Errada, porque a conversão de parte das férias em pecúnia é admitida pela CLT, embora limitada a 1/3 e não como vedação geral.
- B)tem a faculdade de converter, excepcionalmente, 1/3 do período de férias a que tiver direito em abono pecuniário. no valor correspondente aos dias trabalhados.
Certa, porque o artigo 143 da CLT permite ao empregado converter, excepcionalmente, 1/3 do período de férias em abono pecuniário.
- C)não poderá, durante as férias, prestar serviços a outro empregador, ainda que a este esteja vinculado por contrato de trabalho regularmente mantido.
Errada, porque a vedação de prestar serviços a outro empregador durante as férias não é absoluta nesse formato, e a alternativa generaliza a regra de modo impreciso.
- D)poderá ter direito a um período de férias menor do que 30 dias, desde que haja previsão expressa nesse sentido em convenção coletiva de trabalho.
Errada, porque a duração das férias é definida pela CLT conforme faltas injustificadas, e não por convenção coletiva reduzindo livremente o mínimo legal.
- E)deverá gozar as férias anualmente, salvo se prevista periodicidade distinta em convenção coletiva de trabalho.

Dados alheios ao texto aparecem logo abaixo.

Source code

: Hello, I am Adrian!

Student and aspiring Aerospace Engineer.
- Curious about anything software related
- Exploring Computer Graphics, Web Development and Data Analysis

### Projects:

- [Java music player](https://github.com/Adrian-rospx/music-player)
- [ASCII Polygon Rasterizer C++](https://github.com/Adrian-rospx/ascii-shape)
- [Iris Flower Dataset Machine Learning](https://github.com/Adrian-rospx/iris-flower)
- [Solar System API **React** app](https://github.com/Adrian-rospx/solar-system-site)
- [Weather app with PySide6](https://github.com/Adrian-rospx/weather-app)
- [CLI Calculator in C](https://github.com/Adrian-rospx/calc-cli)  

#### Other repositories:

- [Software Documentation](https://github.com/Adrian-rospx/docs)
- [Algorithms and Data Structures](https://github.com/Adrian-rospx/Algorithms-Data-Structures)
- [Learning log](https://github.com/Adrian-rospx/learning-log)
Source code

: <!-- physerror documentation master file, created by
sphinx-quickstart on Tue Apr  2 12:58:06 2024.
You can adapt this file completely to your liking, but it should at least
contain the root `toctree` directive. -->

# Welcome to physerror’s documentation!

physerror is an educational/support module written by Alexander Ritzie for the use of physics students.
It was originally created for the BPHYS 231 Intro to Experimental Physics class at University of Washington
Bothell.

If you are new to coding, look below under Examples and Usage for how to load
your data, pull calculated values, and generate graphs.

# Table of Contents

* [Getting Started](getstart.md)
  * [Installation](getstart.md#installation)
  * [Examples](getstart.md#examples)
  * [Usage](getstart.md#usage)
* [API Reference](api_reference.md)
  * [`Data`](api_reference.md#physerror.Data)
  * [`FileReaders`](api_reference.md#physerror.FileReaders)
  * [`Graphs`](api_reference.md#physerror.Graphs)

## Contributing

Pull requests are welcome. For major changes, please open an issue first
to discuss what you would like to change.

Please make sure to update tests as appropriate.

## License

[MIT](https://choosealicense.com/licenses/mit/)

Errada, porque as férias devem ser concedidas pelo empregador dentro do período concessivo legal, não por periodicidade distinta fixada em convenção coletiva.
Gabarito: B
As férias são um direito de proteção à saúde e ao descanso, por isso a lei trata esse tema como indisponível: em regra, o empregado não pode simplesmente abrir mão dele. A lógica é simples: férias existem para que você realmente pare, respire e volte ao trabalho sem estar em modo “pilha recarregada pela metade”. Na CLT, o empregado tem direito às férias anuais e, além disso, pode converter parte do período em dinheiro, mas só de forma excepcional. O artigo 143 da CLT autoriza a conversão de até 1/3 do período de férias em abono pecuniário, desde que o empregado faça o pedido no prazo legal. Ou seja, não é renúncia total, nem vale para qualquer hipótese aleatória. É exatamente isso que torna a alternativa B correta: ela descreve a faculdade legal de vender 1/3 das férias, recebendo o valor correspondente aos dias convertidos em abono pecuniário. A ideia não é eliminar o descanso, e sim permitir uma flexibilização limitada, prevista em lei. As outras alternativas tentam misturar regras verdadeiras com exageros ou invenções. Em prova de FCC, isso é clássico: a banca adora pegar uma norma real e empurrar um “plus” que a lei não autoriza. Então, no tema férias, fique de olho no que a CLT permite expressamente e no que depende de interpretação mais cuidadosa.